The downside is that we have little or no sense of history like our parents and grandparents did. They lived through those times and we didn't.

So now comes the time when my generation and the next may get to make a decision that will change -- for good or bad, who knows? -- the most significant social services program ever created in this country. And the people who will probably decide on those changes are the only folks in this country who have little or no knowledge about why the program exists and why, if at all, it should remain.

President George W. Bush is traveling around the country advancing his plan to change the Social Security system in a most fundamental way. He wants people to have their own private accounts within the system through which they can determine the kind and quality of investments to make with their retirement funds rather than leaving that decision up to the government, which has handled the investment side since the program first began some 70 years ago. It is a bold move, to be sure, and one that I cannot yet determine is good or bad for the program or, more importantly, for the people who will rely on those dollars decades from now when they retire from the workforce.

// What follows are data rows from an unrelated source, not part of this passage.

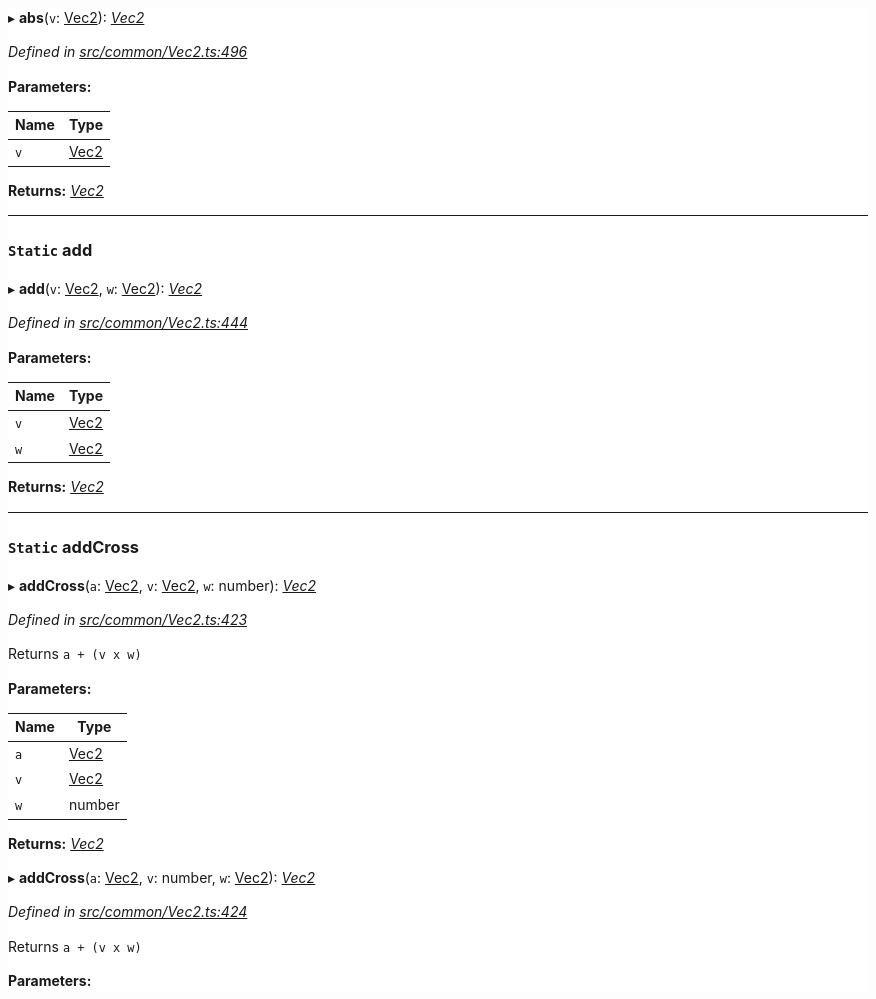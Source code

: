 ▸ **abs**(`v`: [Vec2](vec2.md)): *[Vec2](vec2.md)*

*Defined in [src/common/Vec2.ts:496](https://github.com/shakiba/planck.js/blob/acc3bd8/src/common/Vec2.ts#L496)*

**Parameters:**

Name | Type |
------ | ------ |
`v` | [Vec2](vec2.md) |

**Returns:** *[Vec2](vec2.md)*

___

### `Static` add

▸ **add**(`v`: [Vec2](vec2.md), `w`: [Vec2](vec2.md)): *[Vec2](vec2.md)*

*Defined in [src/common/Vec2.ts:444](https://github.com/shakiba/planck.js/blob/acc3bd8/src/common/Vec2.ts#L444)*

**Parameters:**

Name | Type |
------ | ------ |
`v` | [Vec2](vec2.md) |
`w` | [Vec2](vec2.md) |

**Returns:** *[Vec2](vec2.md)*

___

### `Static` addCross

▸ **addCross**(`a`: [Vec2](vec2.md), `v`: [Vec2](vec2.md), `w`: number): *[Vec2](vec2.md)*

*Defined in [src/common/Vec2.ts:423](https://github.com/shakiba/planck.js/blob/acc3bd8/src/common/Vec2.ts#L423)*

Returns `a + (v x w)`

**Parameters:**

Name | Type |
------ | ------ |
`a` | [Vec2](vec2.md) |
`v` | [Vec2](vec2.md) |
`w` | number |

**Returns:** *[Vec2](vec2.md)*

▸ **addCross**(`a`: [Vec2](vec2.md), `v`: number, `w`: [Vec2](vec2.md)): *[Vec2](vec2.md)*

*Defined in [src/common/Vec2.ts:424](https://github.com/shakiba/planck.js/blob/acc3bd8/src/common/Vec2.ts#L424)*

Returns `a + (v x w)`

**Parameters:**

But, while I am listening to the arguments which, I hope, will be forthcoming in significant detail rather than the normal political one-liners that generally assuage a not so curious public, I can't help seeing those bread lines.

If I understand the lessons of the Great Depression, they included the concept that financial ruin can come suddenly, without warning; that people tend to save miserly and spend as if tomorrow will always bring a brighter day; that the folks on top of the world are just as vulnerable -- if not more so -- than those at the bottom of the economic ladder (for certain they have a lot farther to fall, which they proved over and over again from those tall Wall Street buildings); and that when the hard times come and people desperately need help, the federal treasury is least able to respond.

It is those lessons, that have been learned by the older generation and either never learned or not understood by the younger ones, that need to be appreciated before the political maneuvering starts in earnest.

For the younger generations who do not yet feel their own mortality -- physical or financial -- the concept of bread lines is as foreign as the idea that there will never be economic hardship is to those my age and older. And that is where the friction will be as the country moves forward with this debate.

I am certain there are political motivations attached to the president's desire to move trillions of dollars from government control to Wall Street's private stewardship, but that alone should not be a show stopper. There should be ways to ensure that the Enrons and the Boeskys get nowhere near our money (if there aren't such safeguards then Bush's plan deserves to be DOA).

But politics aside --- and in dealing with the futures of millions and millions of hard-working Americans, there is no room at all for politics -- there is still this picture that is in my mind and should be seen clearly by all of us before we move too fast.

Bread lines full of people -- young, old, men, women and children -- have no place in the United States of America. Ever. So anything we do to "save" Social Security must first do, as the doctors say, no harm to the people.

Very few of us alive can remember the really bad times in this country. Before we jump over President Bush's private accounts' cliff, let's make sure we know what is on the other side. If it has the potential of a bread line, let's not go there.